ArrayList removal questions are common in AP Computer Science A because they test two ideas at the same time: list mutation and loop control. The tricky part is not the remove method itself. The tricky part is what happens to every element after the removed index.
Why forward removal is risky
When list.remove(i) removes an element, every element after index i shifts one position to the left. If the loop then increments i, the item that shifted into index i is skipped.

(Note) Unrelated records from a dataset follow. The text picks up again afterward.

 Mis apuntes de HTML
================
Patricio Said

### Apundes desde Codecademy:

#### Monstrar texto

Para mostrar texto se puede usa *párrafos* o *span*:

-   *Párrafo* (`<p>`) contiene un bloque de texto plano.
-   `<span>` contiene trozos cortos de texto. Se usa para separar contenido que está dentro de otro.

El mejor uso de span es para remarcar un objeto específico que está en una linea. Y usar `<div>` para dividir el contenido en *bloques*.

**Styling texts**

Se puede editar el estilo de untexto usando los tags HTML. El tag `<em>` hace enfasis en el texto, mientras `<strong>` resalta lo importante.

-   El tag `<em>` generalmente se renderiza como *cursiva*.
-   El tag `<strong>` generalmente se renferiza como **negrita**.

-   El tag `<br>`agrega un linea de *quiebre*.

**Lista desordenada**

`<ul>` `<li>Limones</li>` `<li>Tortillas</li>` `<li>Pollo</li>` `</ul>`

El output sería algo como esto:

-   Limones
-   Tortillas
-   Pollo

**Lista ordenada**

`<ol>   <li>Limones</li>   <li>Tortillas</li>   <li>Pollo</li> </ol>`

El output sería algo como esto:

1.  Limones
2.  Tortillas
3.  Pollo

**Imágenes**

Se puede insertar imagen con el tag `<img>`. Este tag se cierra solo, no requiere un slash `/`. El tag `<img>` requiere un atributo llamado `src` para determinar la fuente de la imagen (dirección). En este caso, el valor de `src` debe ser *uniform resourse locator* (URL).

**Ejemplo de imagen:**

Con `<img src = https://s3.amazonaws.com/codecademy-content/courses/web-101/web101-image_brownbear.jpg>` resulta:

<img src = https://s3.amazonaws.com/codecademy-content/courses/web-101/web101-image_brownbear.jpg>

ArrayList<Integer> nums = new ArrayList<>();
nums.add(2);
nums.add(4);
nums.add(6);
nums.add(7);
for (int i = 0; i < nums.size(); i++)
{
if (nums.get(i) % 2 == 0)
{
nums.remove(i);
}
}
Many students expect this code to remove all even numbers. It does not. After removing 2, the 4 shifts into index 0, but the loop moves to index 1. That means 4 is never checked.
Reliable APCSA patterns
For AP CSA, there are two reliable patterns students should recognize.
Pattern 1: traverse backward
for (int i = nums.size() - 1; i >= 0; i--)
{
if (nums.get(i) % 2 == 0)
{
nums.remove(i);
}
}
Backward traversal avoids skipped elements because removing a later element does not affect the indexes that still need to be checked.
Pattern 2: decrement the index after removal
for (int i = 0; i < nums.size(); i++)
{
if (nums.get(i) % 2 == 0)
{
nums.remove(i);
i--;
}
}
This pattern works, but students must trace it carefully. After a removal, i-- cancels the loop update so the shifted element is checked next.
Practice check
Before running any ArrayList removal code, ask three questions: What element is removed? Which element shifts into that index? What value will the loop variable have next?
That habit turns a confusing mutation problem into a predictable tracing problem.